● **Data records**
┌──

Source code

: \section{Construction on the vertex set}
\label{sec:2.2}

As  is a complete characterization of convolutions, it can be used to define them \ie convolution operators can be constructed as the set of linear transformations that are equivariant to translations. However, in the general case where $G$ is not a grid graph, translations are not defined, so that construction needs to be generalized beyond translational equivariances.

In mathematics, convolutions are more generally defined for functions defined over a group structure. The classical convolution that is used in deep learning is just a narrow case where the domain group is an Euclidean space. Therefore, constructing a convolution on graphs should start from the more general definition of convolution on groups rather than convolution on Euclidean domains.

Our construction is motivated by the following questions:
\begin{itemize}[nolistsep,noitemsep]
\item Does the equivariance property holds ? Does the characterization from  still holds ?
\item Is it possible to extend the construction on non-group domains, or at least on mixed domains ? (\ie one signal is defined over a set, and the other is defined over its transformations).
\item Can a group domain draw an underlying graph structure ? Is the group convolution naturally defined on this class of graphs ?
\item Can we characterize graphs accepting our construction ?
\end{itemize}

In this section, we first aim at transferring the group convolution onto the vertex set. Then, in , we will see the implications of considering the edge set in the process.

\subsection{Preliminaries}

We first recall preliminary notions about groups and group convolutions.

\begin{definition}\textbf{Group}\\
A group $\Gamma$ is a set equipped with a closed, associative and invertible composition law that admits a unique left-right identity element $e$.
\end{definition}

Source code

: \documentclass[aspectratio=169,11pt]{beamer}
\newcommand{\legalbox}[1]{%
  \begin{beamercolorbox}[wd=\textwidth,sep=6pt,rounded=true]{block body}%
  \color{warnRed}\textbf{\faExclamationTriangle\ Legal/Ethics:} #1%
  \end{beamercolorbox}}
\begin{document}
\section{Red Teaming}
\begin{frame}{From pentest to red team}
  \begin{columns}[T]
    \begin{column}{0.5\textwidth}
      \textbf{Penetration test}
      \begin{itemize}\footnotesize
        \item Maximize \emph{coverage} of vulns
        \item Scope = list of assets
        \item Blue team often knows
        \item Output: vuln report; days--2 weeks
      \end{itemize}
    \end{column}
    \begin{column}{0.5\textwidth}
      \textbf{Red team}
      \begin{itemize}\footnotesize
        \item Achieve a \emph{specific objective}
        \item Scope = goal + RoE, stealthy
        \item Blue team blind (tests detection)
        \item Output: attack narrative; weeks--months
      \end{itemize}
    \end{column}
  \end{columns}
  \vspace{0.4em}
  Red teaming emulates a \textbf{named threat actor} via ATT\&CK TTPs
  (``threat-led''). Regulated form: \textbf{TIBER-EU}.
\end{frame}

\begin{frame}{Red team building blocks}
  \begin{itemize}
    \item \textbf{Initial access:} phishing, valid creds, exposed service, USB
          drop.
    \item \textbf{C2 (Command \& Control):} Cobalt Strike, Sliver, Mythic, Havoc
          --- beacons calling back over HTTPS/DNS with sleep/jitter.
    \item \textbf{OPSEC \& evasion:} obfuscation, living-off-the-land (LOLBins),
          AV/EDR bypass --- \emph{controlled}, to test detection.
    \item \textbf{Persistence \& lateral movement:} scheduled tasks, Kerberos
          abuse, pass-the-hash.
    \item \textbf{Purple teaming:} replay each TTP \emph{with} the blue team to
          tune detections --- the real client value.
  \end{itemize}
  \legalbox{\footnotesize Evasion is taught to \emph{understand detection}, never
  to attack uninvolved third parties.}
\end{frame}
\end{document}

└──

● **Your task**
The exact lines from the one containing "pentest to red" through the end of the listing above are the expected output; include nothing else.

● **Response**
\begin{frame}{From pentest to red team}
  \begin{columns}[T]
    \begin{column}{0.5\textwidth}
      \textbf{Penetration test}
      \begin{itemize}\footnotesize
        \item Maximize \emph{coverage} of vulns
        \item Scope = list of assets
        \item Blue team often knows
        \item Output: vuln report; days--2 weeks
      \end{itemize}
    \end{column}
    \begin{column}{0.5\textwidth}
      \textbf{Red team}
      \begin{itemize}\footnotesize
        \item Achieve a \emph{specific objective}
        \item Scope = goal + RoE, stealthy
        \item Blue team blind (tests detection)
        \item Output: attack narrative; weeks--months
      \end{itemize}
    \end{column}
  \end{columns}
  \vspace{0.4em}
  Red teaming emulates a \textbf{named threat actor} via ATT\&CK TTPs
  (``threat-led''). Regulated form: \textbf{TIBER-EU}.
\end{frame}

\begin{frame}{Red team building blocks}
  \begin{itemize}
    \item \textbf{Initial access:} phishing, valid creds, exposed service, USB
          drop.
    \item \textbf{C2 (Command \& Control):} Cobalt Strike, Sliver, Mythic, Havoc
          --- beacons calling back over HTTPS/DNS with sleep/jitter.
    \item \textbf{OPSEC \& evasion:} obfuscation, living-off-the-land (LOLBins),
          AV/EDR bypass --- \emph{controlled}, to test detection.
    \item \textbf{Persistence \& lateral movement:} scheduled tasks, Kerberos
          abuse, pass-the-hash.
    \item \textbf{Purple teaming:} replay each TTP \emph{with} the blue team to
          tune detections --- the real client value.
  \end{itemize}
  \legalbox{\footnotesize Evasion is taught to \emph{understand detection}, never
  to attack uninvolved third parties.}
\end{frame}
\end{document}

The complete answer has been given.